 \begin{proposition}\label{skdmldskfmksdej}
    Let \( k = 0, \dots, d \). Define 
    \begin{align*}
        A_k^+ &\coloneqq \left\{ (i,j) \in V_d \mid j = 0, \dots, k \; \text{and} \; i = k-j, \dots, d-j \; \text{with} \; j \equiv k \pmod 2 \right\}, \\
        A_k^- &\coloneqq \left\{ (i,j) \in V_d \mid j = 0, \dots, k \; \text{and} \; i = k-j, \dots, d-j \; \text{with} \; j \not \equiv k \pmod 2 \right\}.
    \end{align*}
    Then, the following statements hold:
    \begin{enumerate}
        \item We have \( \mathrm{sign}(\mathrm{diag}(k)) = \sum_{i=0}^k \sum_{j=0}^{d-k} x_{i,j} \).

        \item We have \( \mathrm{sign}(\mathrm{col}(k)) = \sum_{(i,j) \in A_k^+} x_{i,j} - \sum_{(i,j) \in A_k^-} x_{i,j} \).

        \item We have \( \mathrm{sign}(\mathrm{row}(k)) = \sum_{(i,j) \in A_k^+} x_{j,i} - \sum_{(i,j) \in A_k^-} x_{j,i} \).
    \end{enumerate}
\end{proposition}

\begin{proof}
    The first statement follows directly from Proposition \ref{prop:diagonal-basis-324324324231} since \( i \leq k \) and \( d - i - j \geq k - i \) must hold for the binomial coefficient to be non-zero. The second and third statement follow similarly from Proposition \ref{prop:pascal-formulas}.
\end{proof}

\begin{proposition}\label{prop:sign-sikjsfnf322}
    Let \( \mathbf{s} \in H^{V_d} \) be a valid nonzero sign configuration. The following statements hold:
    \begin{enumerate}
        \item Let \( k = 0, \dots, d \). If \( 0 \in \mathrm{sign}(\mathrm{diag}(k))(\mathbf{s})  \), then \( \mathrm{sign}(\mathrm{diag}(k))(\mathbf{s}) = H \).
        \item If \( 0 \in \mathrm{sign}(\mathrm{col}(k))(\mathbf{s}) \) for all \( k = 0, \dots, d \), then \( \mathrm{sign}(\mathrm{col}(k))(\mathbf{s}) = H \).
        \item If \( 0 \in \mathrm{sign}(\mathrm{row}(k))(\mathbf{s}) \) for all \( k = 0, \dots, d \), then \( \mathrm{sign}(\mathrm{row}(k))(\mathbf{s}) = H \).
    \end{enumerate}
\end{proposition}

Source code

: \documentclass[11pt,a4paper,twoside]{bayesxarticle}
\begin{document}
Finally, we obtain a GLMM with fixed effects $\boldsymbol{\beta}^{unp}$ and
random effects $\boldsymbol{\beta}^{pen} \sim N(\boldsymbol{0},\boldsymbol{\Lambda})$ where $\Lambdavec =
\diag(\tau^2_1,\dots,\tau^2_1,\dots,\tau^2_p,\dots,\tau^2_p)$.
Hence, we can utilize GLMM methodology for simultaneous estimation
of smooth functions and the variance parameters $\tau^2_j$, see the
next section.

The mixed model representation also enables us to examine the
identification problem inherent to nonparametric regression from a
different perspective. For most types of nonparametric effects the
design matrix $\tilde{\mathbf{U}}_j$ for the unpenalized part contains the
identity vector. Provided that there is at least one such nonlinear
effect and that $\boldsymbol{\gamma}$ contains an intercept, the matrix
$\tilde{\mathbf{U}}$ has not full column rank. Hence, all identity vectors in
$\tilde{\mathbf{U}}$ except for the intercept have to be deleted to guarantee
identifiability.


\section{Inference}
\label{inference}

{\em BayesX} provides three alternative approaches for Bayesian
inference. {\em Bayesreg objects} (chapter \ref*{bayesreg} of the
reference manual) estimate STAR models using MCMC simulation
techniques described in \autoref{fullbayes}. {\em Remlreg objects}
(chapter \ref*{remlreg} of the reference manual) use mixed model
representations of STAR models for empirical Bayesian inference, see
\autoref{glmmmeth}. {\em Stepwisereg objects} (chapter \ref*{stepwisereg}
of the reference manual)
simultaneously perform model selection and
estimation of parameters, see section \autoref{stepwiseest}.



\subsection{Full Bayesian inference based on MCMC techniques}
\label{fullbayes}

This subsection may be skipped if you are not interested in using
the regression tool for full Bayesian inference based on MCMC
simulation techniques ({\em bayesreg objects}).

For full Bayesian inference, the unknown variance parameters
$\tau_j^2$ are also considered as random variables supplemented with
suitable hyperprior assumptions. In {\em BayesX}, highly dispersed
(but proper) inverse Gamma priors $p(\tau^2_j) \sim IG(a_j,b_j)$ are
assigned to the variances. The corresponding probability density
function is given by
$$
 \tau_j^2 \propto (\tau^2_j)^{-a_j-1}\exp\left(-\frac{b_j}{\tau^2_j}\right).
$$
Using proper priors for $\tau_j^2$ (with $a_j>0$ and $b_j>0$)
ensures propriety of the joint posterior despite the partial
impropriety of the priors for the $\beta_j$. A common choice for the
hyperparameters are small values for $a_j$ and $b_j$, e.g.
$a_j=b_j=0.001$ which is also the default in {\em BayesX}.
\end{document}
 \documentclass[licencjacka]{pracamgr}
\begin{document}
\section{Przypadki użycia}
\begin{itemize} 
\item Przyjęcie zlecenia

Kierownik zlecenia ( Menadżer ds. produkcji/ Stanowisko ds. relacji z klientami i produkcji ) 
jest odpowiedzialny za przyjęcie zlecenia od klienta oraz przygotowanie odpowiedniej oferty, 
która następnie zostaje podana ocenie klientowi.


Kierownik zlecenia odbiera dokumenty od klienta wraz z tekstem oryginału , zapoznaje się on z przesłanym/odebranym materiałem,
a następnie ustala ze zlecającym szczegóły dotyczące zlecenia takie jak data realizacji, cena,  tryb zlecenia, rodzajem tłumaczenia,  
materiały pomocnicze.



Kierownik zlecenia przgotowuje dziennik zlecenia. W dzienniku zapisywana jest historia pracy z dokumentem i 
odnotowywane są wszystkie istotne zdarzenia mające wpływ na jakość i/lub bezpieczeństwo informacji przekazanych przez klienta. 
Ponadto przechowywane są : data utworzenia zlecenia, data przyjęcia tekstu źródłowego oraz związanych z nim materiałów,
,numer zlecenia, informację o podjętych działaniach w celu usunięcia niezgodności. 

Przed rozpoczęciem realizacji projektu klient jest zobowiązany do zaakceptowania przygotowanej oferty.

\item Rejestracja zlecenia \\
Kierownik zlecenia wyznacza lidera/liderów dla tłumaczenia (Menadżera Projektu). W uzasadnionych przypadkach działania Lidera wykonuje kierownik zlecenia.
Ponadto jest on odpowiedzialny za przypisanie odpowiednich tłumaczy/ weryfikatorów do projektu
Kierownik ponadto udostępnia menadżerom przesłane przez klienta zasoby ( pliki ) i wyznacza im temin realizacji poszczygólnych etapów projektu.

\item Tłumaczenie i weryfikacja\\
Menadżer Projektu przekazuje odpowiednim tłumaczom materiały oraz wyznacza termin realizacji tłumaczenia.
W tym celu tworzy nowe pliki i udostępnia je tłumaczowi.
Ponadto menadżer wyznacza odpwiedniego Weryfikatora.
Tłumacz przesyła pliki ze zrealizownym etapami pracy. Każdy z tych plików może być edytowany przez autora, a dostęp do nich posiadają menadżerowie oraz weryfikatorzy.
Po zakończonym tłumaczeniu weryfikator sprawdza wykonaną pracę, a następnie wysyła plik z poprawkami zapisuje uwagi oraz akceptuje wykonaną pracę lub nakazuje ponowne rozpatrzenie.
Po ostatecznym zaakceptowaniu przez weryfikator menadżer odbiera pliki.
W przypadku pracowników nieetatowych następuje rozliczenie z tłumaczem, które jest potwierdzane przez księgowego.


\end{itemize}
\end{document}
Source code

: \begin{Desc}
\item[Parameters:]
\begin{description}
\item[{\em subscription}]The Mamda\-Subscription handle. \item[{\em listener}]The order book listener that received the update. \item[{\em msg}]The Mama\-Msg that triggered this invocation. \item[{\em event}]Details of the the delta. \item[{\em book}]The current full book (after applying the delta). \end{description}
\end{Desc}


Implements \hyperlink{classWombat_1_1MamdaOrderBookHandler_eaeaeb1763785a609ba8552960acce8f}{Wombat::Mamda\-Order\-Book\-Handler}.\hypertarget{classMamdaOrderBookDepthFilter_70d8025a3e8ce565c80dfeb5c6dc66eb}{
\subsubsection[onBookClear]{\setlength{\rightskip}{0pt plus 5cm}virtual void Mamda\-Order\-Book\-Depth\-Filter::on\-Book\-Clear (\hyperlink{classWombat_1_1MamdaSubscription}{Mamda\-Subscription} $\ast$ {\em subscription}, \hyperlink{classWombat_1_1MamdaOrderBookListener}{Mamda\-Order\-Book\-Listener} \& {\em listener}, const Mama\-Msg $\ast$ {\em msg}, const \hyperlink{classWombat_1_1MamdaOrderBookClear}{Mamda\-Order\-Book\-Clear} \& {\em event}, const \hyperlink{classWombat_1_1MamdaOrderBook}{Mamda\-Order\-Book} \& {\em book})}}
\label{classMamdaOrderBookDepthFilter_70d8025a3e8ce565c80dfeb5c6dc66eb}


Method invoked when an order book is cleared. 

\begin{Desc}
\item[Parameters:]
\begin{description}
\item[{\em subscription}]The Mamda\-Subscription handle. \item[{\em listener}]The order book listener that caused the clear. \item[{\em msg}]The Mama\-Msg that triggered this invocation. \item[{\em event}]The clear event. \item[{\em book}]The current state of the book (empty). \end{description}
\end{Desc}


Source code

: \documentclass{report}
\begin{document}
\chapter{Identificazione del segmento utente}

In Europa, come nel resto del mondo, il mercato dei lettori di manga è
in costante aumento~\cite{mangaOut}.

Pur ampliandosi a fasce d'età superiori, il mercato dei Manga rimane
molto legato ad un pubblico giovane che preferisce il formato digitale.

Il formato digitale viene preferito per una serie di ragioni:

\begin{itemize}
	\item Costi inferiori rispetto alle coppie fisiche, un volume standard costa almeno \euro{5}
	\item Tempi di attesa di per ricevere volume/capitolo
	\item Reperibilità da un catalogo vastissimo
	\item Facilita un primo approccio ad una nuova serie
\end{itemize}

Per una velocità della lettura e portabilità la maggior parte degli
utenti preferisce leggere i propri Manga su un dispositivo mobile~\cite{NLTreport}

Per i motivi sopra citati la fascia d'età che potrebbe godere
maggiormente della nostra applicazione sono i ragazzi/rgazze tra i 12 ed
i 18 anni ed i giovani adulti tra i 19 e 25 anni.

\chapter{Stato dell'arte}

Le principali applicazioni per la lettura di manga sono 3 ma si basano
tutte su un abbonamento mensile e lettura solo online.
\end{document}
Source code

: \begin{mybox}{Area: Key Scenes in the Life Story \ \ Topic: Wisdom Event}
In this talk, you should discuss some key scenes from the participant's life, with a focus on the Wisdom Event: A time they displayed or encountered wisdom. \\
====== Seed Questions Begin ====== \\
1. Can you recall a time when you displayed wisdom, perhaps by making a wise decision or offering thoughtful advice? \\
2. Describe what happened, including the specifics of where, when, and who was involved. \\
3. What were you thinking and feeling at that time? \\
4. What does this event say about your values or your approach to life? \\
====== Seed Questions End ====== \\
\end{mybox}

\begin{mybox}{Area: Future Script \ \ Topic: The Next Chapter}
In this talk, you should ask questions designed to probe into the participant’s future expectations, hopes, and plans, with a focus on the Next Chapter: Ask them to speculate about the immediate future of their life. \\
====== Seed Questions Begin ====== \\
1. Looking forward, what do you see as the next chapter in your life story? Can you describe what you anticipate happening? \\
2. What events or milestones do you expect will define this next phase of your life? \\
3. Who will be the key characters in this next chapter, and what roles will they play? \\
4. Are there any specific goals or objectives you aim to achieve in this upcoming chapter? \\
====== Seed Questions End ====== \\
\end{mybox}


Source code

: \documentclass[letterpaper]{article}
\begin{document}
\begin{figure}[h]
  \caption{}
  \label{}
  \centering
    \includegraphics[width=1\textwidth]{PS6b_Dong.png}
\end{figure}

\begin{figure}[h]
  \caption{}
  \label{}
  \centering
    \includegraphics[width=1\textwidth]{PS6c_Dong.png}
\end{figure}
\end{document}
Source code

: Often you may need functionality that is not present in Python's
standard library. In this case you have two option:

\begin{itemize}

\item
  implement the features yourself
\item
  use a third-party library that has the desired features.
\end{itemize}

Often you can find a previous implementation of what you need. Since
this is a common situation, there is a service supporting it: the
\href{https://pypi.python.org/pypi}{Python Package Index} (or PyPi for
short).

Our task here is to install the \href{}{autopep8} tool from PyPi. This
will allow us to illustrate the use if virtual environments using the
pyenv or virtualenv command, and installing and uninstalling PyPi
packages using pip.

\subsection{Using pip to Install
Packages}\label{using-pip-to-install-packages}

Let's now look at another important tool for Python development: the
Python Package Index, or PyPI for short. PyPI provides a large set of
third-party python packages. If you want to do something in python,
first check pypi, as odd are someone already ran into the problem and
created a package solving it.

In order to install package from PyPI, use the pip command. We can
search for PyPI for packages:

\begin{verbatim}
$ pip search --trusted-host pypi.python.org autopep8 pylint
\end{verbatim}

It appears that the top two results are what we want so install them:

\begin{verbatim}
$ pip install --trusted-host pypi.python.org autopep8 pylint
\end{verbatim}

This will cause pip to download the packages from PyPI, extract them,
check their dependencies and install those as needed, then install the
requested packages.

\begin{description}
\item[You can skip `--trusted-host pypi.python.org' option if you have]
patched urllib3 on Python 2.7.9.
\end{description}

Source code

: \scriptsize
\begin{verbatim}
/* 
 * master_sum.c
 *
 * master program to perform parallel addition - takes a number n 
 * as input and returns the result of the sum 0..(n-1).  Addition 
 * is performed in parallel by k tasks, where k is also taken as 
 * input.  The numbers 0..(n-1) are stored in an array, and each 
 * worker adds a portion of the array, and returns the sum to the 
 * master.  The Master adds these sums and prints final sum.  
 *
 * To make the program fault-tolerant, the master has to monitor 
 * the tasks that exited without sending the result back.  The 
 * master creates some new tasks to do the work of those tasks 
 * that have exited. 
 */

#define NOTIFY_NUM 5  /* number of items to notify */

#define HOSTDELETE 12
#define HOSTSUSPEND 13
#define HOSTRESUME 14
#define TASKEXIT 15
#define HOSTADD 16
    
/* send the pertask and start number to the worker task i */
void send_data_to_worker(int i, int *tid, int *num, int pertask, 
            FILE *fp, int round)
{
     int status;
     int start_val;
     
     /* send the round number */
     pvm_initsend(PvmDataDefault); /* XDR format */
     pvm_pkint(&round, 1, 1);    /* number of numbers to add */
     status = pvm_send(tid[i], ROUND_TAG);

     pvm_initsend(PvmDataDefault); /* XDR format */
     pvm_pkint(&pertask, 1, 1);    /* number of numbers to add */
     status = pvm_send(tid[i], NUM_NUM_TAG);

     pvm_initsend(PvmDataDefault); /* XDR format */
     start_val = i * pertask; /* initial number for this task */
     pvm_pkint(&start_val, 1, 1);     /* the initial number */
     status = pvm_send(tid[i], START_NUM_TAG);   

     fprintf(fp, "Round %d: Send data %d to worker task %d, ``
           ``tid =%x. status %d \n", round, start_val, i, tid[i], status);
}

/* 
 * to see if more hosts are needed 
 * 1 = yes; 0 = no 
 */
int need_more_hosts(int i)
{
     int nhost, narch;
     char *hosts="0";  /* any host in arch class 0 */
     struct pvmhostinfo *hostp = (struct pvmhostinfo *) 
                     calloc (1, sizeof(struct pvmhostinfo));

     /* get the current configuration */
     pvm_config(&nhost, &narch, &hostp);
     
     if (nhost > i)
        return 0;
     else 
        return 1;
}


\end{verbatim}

---*---

- _Brief_
Go to the line in the material above that contains "Often you can" and copy exactly from there through the line that contains "will allow us", stopping after it.

- _Exercise solution_
Often you can find a previous implementation of what you need. Since
this is a common situation, there is a service supporting it: the
\href{https://pypi.python.org/pypi}{Python Package Index} (or PyPi for
short).

Our task here is to install the \href{}{autopep8} tool from PyPi. This
will allow us to illustrate the use if virtual environments using the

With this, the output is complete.